# Which soil do you recommend..Newbie Q



## Den Milligan (1 Apr 2018)

Hi
I'm beginning to set up my tank. I'm looking for black substrate. 
I want to have a planted tank. I won't be using co2. 
Can you recommend which soil would be best for me to get. 

Thanks


----------



## Angus (1 Apr 2018)

Tropica or ADA amazonia, but all a matter of opinion really, Welcome to the world of planted tanks, you will end up doing a lot of reading.


----------



## Den Milligan (1 Apr 2018)

Thanks....yeh I'm trawling through the forum right now...lol


----------



## Angus (1 Apr 2018)

i like the all in one aquasoils myself, but you could also use a base layer and topper, or even a dirted tank ala Diana Walstad.


----------



## Den Milligan (1 Apr 2018)

All in one sounds good. I'll look at these...


----------



## Tim Harrison (1 Apr 2018)

If you want an all in one substrate ADA AS, or Tropica Aquarium Soil are well worth a look.

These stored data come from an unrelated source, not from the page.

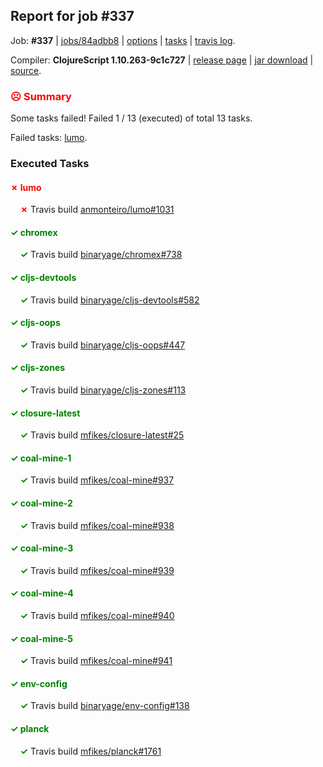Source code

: ## Report for job #337

Job: **#337** | [jobs/84adbb8](https://github.com/cljs-oss/canary/commit/84adbb82d8b35713dd43eab19fc0e3f4052eb41b) | [options](options.edn) | [tasks](tasks.edn) | [travis log](https://travis-ci.org/cljs-oss/canary/builds/361491949).

Compiler: **ClojureScript 1.10.263-9c1c727** | [release page](https://github.com/cljs-oss/canary/releases/tag/r1.10.263-9c1c727) | [jar download](https://github.com/cljs-oss/canary/releases/download/r1.10.263-9c1c727/clojurescript-1.10.263-9c1c727.jar) | [source](https://github.com/clojure/clojurescript/commit/9c1c727674aa7e2bfb399289d6f00bd51745457a).

### <b style='color:red'>☹ Summary</b>

Some tasks failed! Failed 1 / 13 (executed) of total 13 tasks.

Failed tasks: [lumo](#-lumo).

### Executed Tasks

#### <b style='color:red'>&#x2717; lumo</b>
&nbsp;&nbsp;&nbsp;&nbsp;<b style='color:red'>&#x2717;</b> Travis build [anmonteiro/lumo#1031](https://travis-ci.org/anmonteiro/lumo/builds/361492843)<br>

#### <b style='color:green'>&#x2713; chromex</b>
&nbsp;&nbsp;&nbsp;&nbsp;<b style='color:green'>&#x2713;</b> Travis build [binaryage/chromex#738](https://travis-ci.org/binaryage/chromex/builds/361492763)<br>

#### <b style='color:green'>&#x2713; cljs-devtools</b>
&nbsp;&nbsp;&nbsp;&nbsp;<b style='color:green'>&#x2713;</b> Travis build [binaryage/cljs-devtools#582](https://travis-ci.org/binaryage/cljs-devtools/builds/361492765)<br>

#### <b style='color:green'>&#x2713; cljs-oops</b>
&nbsp;&nbsp;&nbsp;&nbsp;<b style='color:green'>&#x2713;</b> Travis build [binaryage/cljs-oops#447](https://travis-ci.org/binaryage/cljs-oops/builds/361492771)<br>

#### <b style='color:green'>&#x2713; cljs-zones</b>
&nbsp;&nbsp;&nbsp;&nbsp;<b style='color:green'>&#x2713;</b> Travis build [binaryage/cljs-zones#113](https://travis-ci.org/binaryage/cljs-zones/builds/361492802)<br>

#### <b style='color:green'>&#x2713; closure-latest</b>
&nbsp;&nbsp;&nbsp;&nbsp;<b style='color:green'>&#x2713;</b> Travis build [mfikes/closure-latest#25](https://travis-ci.org/mfikes/closure-latest/builds/361492813)<br>

#### <b style='color:green'>&#x2713; coal-mine-1</b>
&nbsp;&nbsp;&nbsp;&nbsp;<b style='color:green'>&#x2713;</b> Travis build [mfikes/coal-mine#937](https://travis-ci.org/mfikes/coal-mine/builds/361492804)<br>

#### <b style='color:green'>&#x2713; coal-mine-2</b>
&nbsp;&nbsp;&nbsp;&nbsp;<b style='color:green'>&#x2713;</b> Travis build [mfikes/coal-mine#938](https://travis-ci.org/mfikes/coal-mine/builds/361492815)<br>

#### <b style='color:green'>&#x2713; coal-mine-3</b>
&nbsp;&nbsp;&nbsp;&nbsp;<b style='color:green'>&#x2713;</b> Travis build [mfikes/coal-mine#939](https://travis-ci.org/mfikes/coal-mine/builds/361492821)<br>

#### <b style='color:green'>&#x2713; coal-mine-4</b>
&nbsp;&nbsp;&nbsp;&nbsp;<b style='color:green'>&#x2713;</b> Travis build [mfikes/coal-mine#940](https://travis-ci.org/mfikes/coal-mine/builds/361492826)<br>

#### <b style='color:green'>&#x2713; coal-mine-5</b>
&nbsp;&nbsp;&nbsp;&nbsp;<b style='color:green'>&#x2713;</b> Travis build [mfikes/coal-mine#941](https://travis-ci.org/mfikes/coal-mine/builds/361492828)<br>

#### <b style='color:green'>&#x2713; env-config</b>
&nbsp;&nbsp;&nbsp;&nbsp;<b style='color:green'>&#x2713;</b> Travis build [binaryage/env-config#138](https://travis-ci.org/binaryage/env-config/builds/361492841)<br>

#### <b style='color:green'>&#x2713; planck</b>
&nbsp;&nbsp;&nbsp;&nbsp;<b style='color:green'>&#x2713;</b> Travis build [mfikes/planck#1761](https://travis-ci.org/mfikes/planck/builds/361492852)<br>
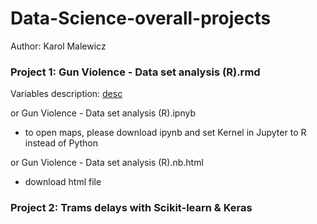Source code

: # Data-Science-overall-projects
Author: Karol Malewicz

### Project 1: Gun Violence - Data set analysis (R).rmd

Variables description: [desc](https://github.com/malewiczK/Data-Science-overall-projects/blob/master/Variables%20description.md)

or Gun Violence - Data set analysis (R).ipnyb
- to open maps, please download ipynb and set Kernel in Jupyter to R instead of Python

or Gun Violence - Data set analysis (R).nb.html
- download html file

### Project 2: Trams delays with Scikit-learn & Keras
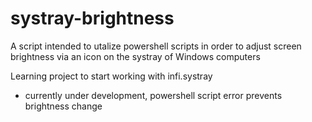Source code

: # systray-brightness
A script intended to utalize powershell scripts in order to adjust screen brightness via an icon on the systray of Windows computers

Learning project to start working with infi.systray

- currently under development, powershell script error prevents brightness change
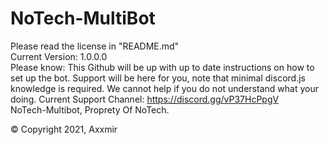 # NoTech-MultiBot
Please read the license in "README.md"   
Current Version: 1.0.0.0  
Please know: This Github will be up with up to date instructions on how to set up the bot.  Support will be here for you, note that minimal discord.js knowledge is required. We cannot help if you do not understand what your doing.
Current Support Channel: https://discord.gg/vP37HcPpgV  
NoTech-Multibot, Proprety Of NoTech.

© Copyright 2021, Axxmir
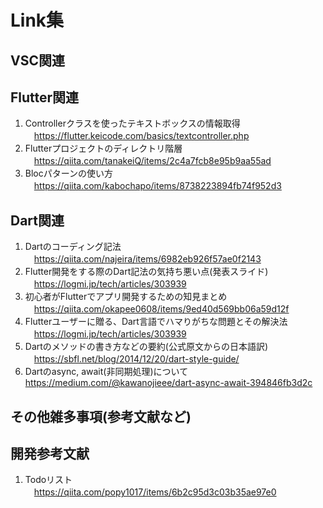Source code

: # Link集

## VSC関連

## Flutter関連
1. Controllerクラスを使ったテキストボックスの情報取得  
　https://flutter.keicode.com/basics/textcontroller.php
1. Flutterプロジェクトのディレクトリ階層  
　https://qiita.com/tanakeiQ/items/2c4a7fcb8e95b9aa55ad
1. Blocパターンの使い方  
　https://qiita.com/kabochapo/items/8738223894fb74f952d3

## Dart関連
1. Dartのコーディング記法  
　https://qiita.com/najeira/items/6982eb926f57ae0f2143
1. Flutter開発をする際のDart記法の気持ち悪い点(発表スライド)  
　https://logmi.jp/tech/articles/303939 
1. 初心者がFlutterでアプリ開発するための知見まとめ  
　https://qiita.com/okapee0608/items/9ed40d569bb06a59d12f
1. Flutterユーザーに贈る、Dart言語でハマりがちな問題とその解決法  
　https://logmi.jp/tech/articles/303939
1. Dartのメソッドの書き方などの要約(公式原文からの日本語訳)  
　https://sbfl.net/blog/2014/12/20/dart-style-guide/
1. Dartのasync, await(非同期処理)について
　https://medium.com/@kawanojieee/dart-async-await-394846fb3d2c

## その他雑多事項(参考文献など)

## 開発参考文献
1. Todoリスト  
　https://qiita.com/popy1017/items/6b2c95d3c03b35ae97e0
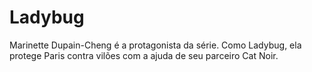 # Ladybug

Marinette Dupain-Cheng é a protagonista da série. Como Ladybug, ela protege Paris contra vilões com a ajuda de seu parceiro Cat Noir.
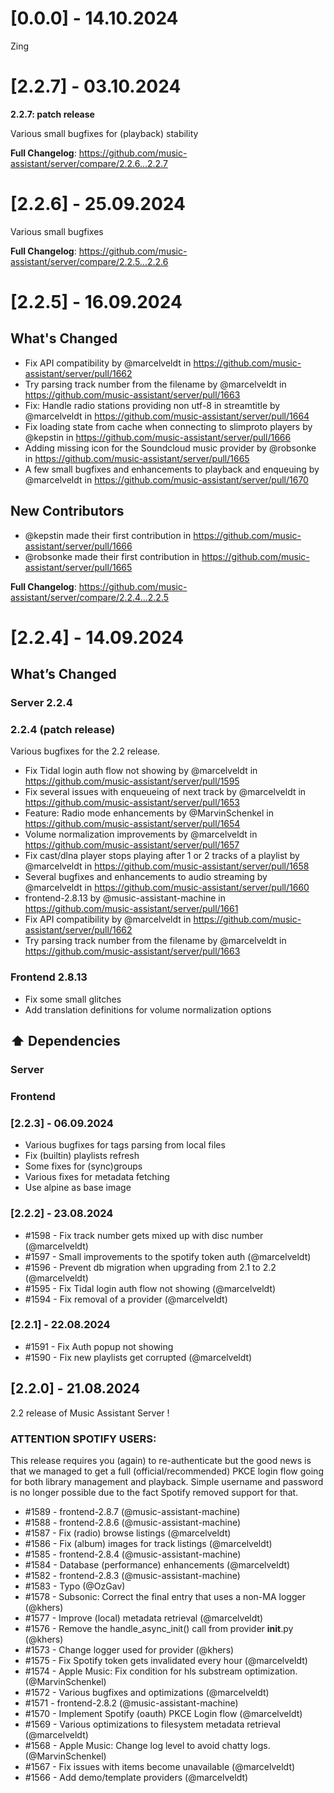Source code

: # [0.0.0] - 14.10.2024
Zing

# [2.2.7] - 03.10.2024

**2.2.7: patch release**

Various small bugfixes for (playback) stability

**Full Changelog**: https://github.com/music-assistant/server/compare/2.2.6...2.2.7

# [2.2.6] - 25.09.2024

Various small bugfixes

**Full Changelog**: https://github.com/music-assistant/server/compare/2.2.5...2.2.6

# [2.2.5] - 16.09.2024

## What's Changed

* Fix API compatibility by @marcelveldt in https://github.com/music-assistant/server/pull/1662
* Try parsing track number from the filename by @marcelveldt in https://github.com/music-assistant/server/pull/1663
* Fix: Handle radio stations providing non utf-8 in streamtitle by @marcelveldt in https://github.com/music-assistant/server/pull/1664
* Fix loading state from cache when connecting to slimproto players by @kepstin in https://github.com/music-assistant/server/pull/1666
* Adding missing icon for the Soundcloud music provider by @robsonke in https://github.com/music-assistant/server/pull/1665
* A few small bugfixes and enhancements to playback and enqueuing  by @marcelveldt in https://github.com/music-assistant/server/pull/1670

## New Contributors
* @kepstin made their first contribution in https://github.com/music-assistant/server/pull/1666
* @robsonke made their first contribution in https://github.com/music-assistant/server/pull/1665

**Full Changelog**: https://github.com/music-assistant/server/compare/2.2.4...2.2.5

# [2.2.4] - 14.09.2024

## What’s Changed

### Server 2.2.4

### 2.2.4 (patch release)

Various bugfixes for the 2.2 release.

* Fix Tidal login auth flow not showing by @marcelveldt in https://github.com/music-assistant/server/pull/1595
* Fix several issues with enqueueing of next track by @marcelveldt in https://github.com/music-assistant/server/pull/1653
* Feature: Radio mode enhancements by @MarvinSchenkel in https://github.com/music-assistant/server/pull/1654
* Volume normalization improvements by @marcelveldt in https://github.com/music-assistant/server/pull/1657
* Fix cast/dlna player stops playing after 1 or 2 tracks of a playlist by @marcelveldt in https://github.com/music-assistant/server/pull/1658
* Several bugfixes and enhancements to audio streaming by @marcelveldt in https://github.com/music-assistant/server/pull/1660
* frontend-2.8.13 by @music-assistant-machine in https://github.com/music-assistant/server/pull/1661
* Fix API compatibility by @marcelveldt in https://github.com/music-assistant/server/pull/1662
* Try parsing track number from the filename by @marcelveldt in https://github.com/music-assistant/server/pull/1663

### Frontend 2.8.13

* Fix some small glitches
* Add translation definitions for volume normalization options

## ⬆️ Dependencies

### Server

### Frontend



### [2.2.3] - 06.09.2024

- Various bugfixes for tags parsing from local files
- Fix (builtin) playlists refresh
- Some fixes for (sync)groups
- Various fixes for metadata fetching
- Use alpine as base image


### [2.2.2] - 23.08.2024

- #1598 - Fix track number gets mixed up with disc number (@marcelveldt)
- #1597 - Small improvements to the spotify token auth (@marcelveldt)
- #1596 - Prevent db migration when upgrading from 2.1 to 2.2 (@marcelveldt)
- #1595 - Fix Tidal login auth flow not showing (@marcelveldt)
- #1594 - Fix removal of a provider (@marcelveldt)


### [2.2.1] - 22.08.2024

- #1591 - Fix Auth popup not showing
- #1590 - Fix new playlists get corrupted (@marcelveldt)


## [2.2.0] - 21.08.2024

2.2 release of Music Assistant Server !

### ATTENTION SPOTIFY USERS:
This release requires you (again) to re-authenticate but the good news is that we managed to get a full (official/recommended) PKCE login flow going for both library management and playback. Simple username and password is no longer possible due to the fact Spotify removed support for that.

- #1589 - frontend-2.8.7 (@music-assistant-machine)
- #1588 - frontend-2.8.6 (@music-assistant-machine)
- #1587 - Fix (radio) browse listings (@marcelveldt)
- #1586 - Fix (album) images for track listings (@marcelveldt)
- #1585 - frontend-2.8.4 (@music-assistant-machine)
- #1584 - Database (performance) enhancements (@marcelveldt)
- #1582 - frontend-2.8.3 (@music-assistant-machine)
- #1583 - Typo (@OzGav)
- #1578 - Subsonic: Correct the final entry that uses a non-MA logger (@khers)
- #1577 - Improve (local) metadata retrieval (@marcelveldt)
- #1576 - Remove the handle_async_init() call from provider __init__.py (@khers)
- #1573 - Change logger used for provider (@khers)
- #1575 - Fix Spotify token gets invalidated every hour (@marcelveldt)
- #1574 - Apple Music: Fix condition for hls substream optimization. (@MarvinSchenkel)
- #1572 - Various bugfixes and optimizations (@marcelveldt)
- #1571 - frontend-2.8.2 (@music-assistant-machine)
- #1570 - Implement Spotify (oauth) PKCE Login flow (@marcelveldt)
- #1569 - Various optimizations to filesystem metadata retrieval (@marcelveldt)
- #1568 - Apple Music: Change log level to avoid chatty logs. (@MarvinSchenkel)
- #1567 - Fix issues with items become unavailable (@marcelveldt)
- #1566 - Add demo/template providers (@marcelveldt)









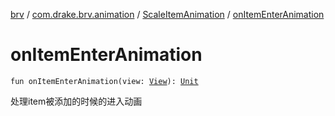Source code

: [brv](../../index.md) / [com.drake.brv.animation](../index.md) / [ScaleItemAnimation](index.md) / [onItemEnterAnimation](./on-item-enter-animation.md)

# onItemEnterAnimation

`fun onItemEnterAnimation(view: `[`View`](https://developer.android.com/reference/android/view/View.html)`): `[`Unit`](https://kotlinlang.org/api/latest/jvm/stdlib/kotlin/-unit/index.html)

处理item被添加的时候的进入动画

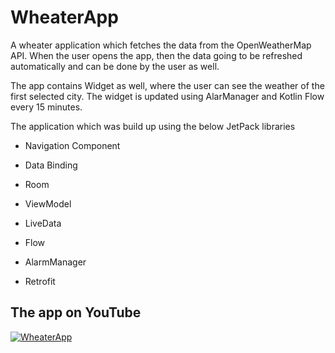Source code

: # WheaterApp
A wheater application which fetches the data from the OpenWeatherMap API.
When the user opens the app, then the data going to be refreshed automatically and can be done by the user as well.

The app contains Widget as well, where the user can see the weather of the first selected city. 
The widget is updated using AlarManager and Kotlin Flow every 15 minutes.

The application which was build up using the below JetPack libraries
* Navigation Component
    
* Data Binding
    
* Room
    
* ViewModel
    
* LiveData

* Flow

* AlarmManager

* Retrofit

## The app on YouTube

[![WheaterApp](https://raw.githubusercontent.com/inspire-coding/WheaterApp/master/app/src/main/res/CoverPicture/WheaterApp.png?token=AMVW27GQY25X3PNXQFIB36S7MYAEC)](https://www.youtube.com/watch?v=qV0Ux9xLRD4&t=6s)

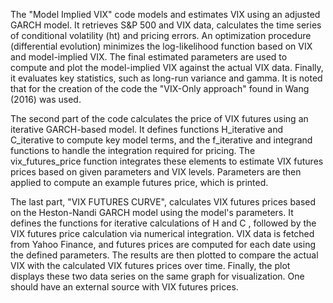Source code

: The "Model Implied VIX" code models and estimates VIX using an adjusted GARCH model. 
It retrieves S&P 500 and VIX data, calculates the time series of conditional volatility (ht) and pricing errors. 
An optimization procedure (differential evolution) minimizes the log-likelihood function based on VIX and model-implied VIX.
The final estimated parameters are used to compute and plot the model-implied VIX against the actual VIX data. Finally, it evaluates key statistics, such as long-run variance and gamma.
It is noted that for the creation of the code the "VIX-Only approach" found in Wang (2016) was used.

The second part of the code calculates the price of VIX futures using an iterative GARCH-based model. It defines functions H_iterative and C_iterative to compute key model terms, and the f_iterative and integrand functions to handle the integration required for pricing. The vix_futures_price function integrates these elements to estimate VIX futures prices based on given parameters and VIX levels. Parameters are then applied to compute an example futures price, which is printed.

The last part, "VIX FUTURES CURVE", calculates VIX futures prices based on the Heston-Nandi GARCH model using the model's parameters. It defines the functions for iterative calculations of  H  and  C , followed by the VIX futures price calculation via numerical integration. VIX data is fetched from Yahoo Finance, and futures prices are computed for each date using the defined parameters. The results are then plotted to compare the actual VIX with the calculated VIX futures prices over time. Finally, the plot displays these two data series on the same graph for visualization. One should have an external source with VIX futures prices. 



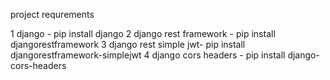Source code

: project requrements

1 django 				- pip install django
2 django rest framework - pip install djangorestframework
3 django rest simple jwt- pip install djangorestframework-simplejwt
4 django cors headers 	- pip install django-cors-headers

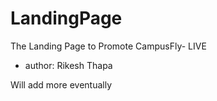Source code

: # LandingPage
The Landing Page to Promote CampusFly- LIVE
- author: Rikesh Thapa

Will add more eventually
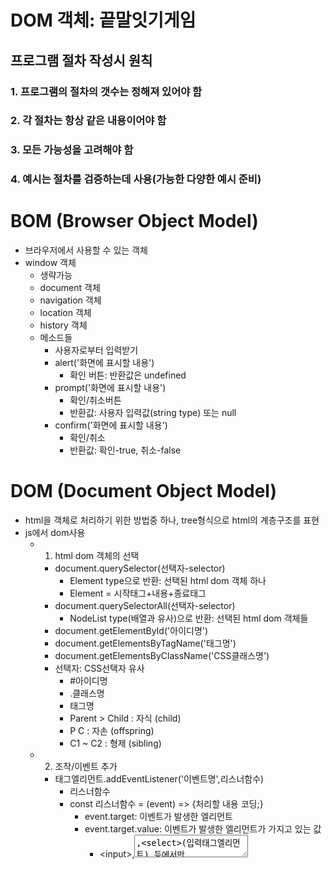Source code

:# DOM 객체: 끝말잇기게임
## 프로그램 절차 작성시 원칙
### 1. 프로그램의 절차의 갯수는 정해져 있어야 함
### 2. 각 절차는 항상 같은 내용이어야 함
### 3. 모든 가능성을 고려해야 함
### 4. 예시는 절차를 검증하는데 사용(가능한 다양한 예시 준비)


# BOM (Browser Object Model)
- 브라우저에서 사용할 수 있는 객체 
- window 객체
  - 생략가능
  - document 객체
  - navigation 객체
  - location 객체
  - history 객체
  - 메소드들
    - 사용자로부터 입력받기
    * alert('화면에 표시할 내용')
      * 확인 버튼: 반환값은 undefined
    * prompt('화면에 표시할 내용')
      * 확인/취소버튼
      * 반환값: 사용자 입력값(string type) 또는 null
    * confirm('화면에 표시할 내용')
      * 확인/취소
      * 반환값: 확인-true, 취소-false

# DOM (Document Object Model)
- html을 객체로 처리하기 위한 방법중 하나, tree형식으로 html의 계층구조를 표현
- js에서 dom사용
  - 1. html dom 객체의 선택
    - document.querySelector(선택자-selector)
      - Element type으로 반환: 선택된 html dom 객체 하나
      - Element = 시작태그+내용+종료태그
    - document.querySelectorAll(선택자-selector)
      - NodeList type(배열과 유사)으로 반환: 선택된 html dom 객체들
    - document.getElementById('아이디명')
    - document.getElementsByTagName('태그명')
    - document.getElementsByClassName('CSS클래스명')
    - 선택자: CSS선택자 유사
      - #아이디명
      - .클래스명
      - 태그명
      - Parent > Child : 자식 (child)
      - P C   : 자손 (offspring)
      - C1 ~ C2 : 형제 (sibling)
  - 2. 조작/이벤트 추가
    - 태그엘리먼트.addEventListener('이벤트명',리스너함수)
      - 리스너함수
      - const 리스너함수 = (event) => {처리할 내용 코딩;}
        - event.target: 이벤트가 발생한 엘리먼트
        - event.target.value: 이벤트가 발생한 엘리먼트가 가지고 있는 값   
        	- \<input>,<textarea>,<select>(입력태그엘리먼트) 등에서만 사용가능    
        - \<input>,<textarea>,<select>외의 태그들에서 값은?    
          - 태그엘리먼트.textContent
          - 태그엘리먼트.innerText
          - 태그엘리먼트.innerHTML
      - const 리스너함수 = event => {처리할 내용 코딩;}
  - 3. 반영
    - 태그엘리먼트.appendChild(추가할태그엘리먼트)
  - 입력태그엘리먼트.focus()
    - 해당하는 입력창에 포커스를 부여
    - 반대로 입력태그엘리먼트.blur() : 포커스 해제

* html 입력: Emmet기능 익히기   
  * https://www.hanl.tech/blog/emmet-단축키-및-트릭-9가지/   
  
* web application의 소스구성
  - html  
    - 화면에 나타날 요소(element)
  - css
    - 요소의 디자인
  - js   
    - 요소들의 움직임(프로그램의 작동)

* 엘리먼트의 내용 사용(읽기/쓰기)
  - textContent
    - 엘리먼트의 내용의 문자열, 화면에 표시되는 모든 문자열
  - innerHTML
    - 엘리먼트 내용중에 html 태그 활용 가능
  - innerText
    - 엘리먼트 내용중에 text 활용 가능
    - html 태그는 단순 문자열로 인식

* 문자열
  - 문자의 (나)열: 배열과 유사
  - 문자열 라이브러리도 다양함
  - 속성: length - 문자열의 길이
  - 메서드들 조사 필요
  - 문자열의 맨처음, 맨마지막
    - 0 : 맨처음
    - 문자열.length-1: 맨마지막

Tropica Soil doesn't give off much of an ammonia spike whilst it's cycling, whereas ADA AS does.
If you want to use a soil substrate capped with sand, Unipac Limpopo black sand works well http://www.unipacpet.co.uk/aquatic/aquarium-sand/
Check the tutorial section out for more info on soil substrate tanks https://www.ukaps.org/forum/threads/the-soil-substrate-or-dirted-planted-tank-a-how-to-guide.18943/


----------



## Den Milligan (1 Apr 2018)

Thanks Tim.


----------



## Smells Fishy (1 Apr 2018)

Can't go wrong with Tropica plant growth substrate, that's what I used first time round and found planting easy. A good tip when planting is to wet your substrate slightly before hand.


----------



## CryptKeeper (2 Apr 2018)

I'm a plated tank noob, too, and I went with Black Earth by Cal Aqua for my recently set up tank. I chose it mostly based on reviews, and can confirm that it is as clean and nicely processed as everybody states. I also put the Green Base XR underneath. Whether this will do anything to compensate for my many beginners' mistakes remains to be seen


----------



## Den Milligan (2 Apr 2018)

I ended up buying Nature Soil by Oliver Knott as it was black. 
Hopefully it's as good as olly says.


----------



## lucaz koh (21 Apr 2018)

I stand by Ada Amazonia all the way. Never had an issue with it, kept a tank running with the first batch of soil for years and never crumbled that much. Supplemented by substrate revistalisers of course though


----------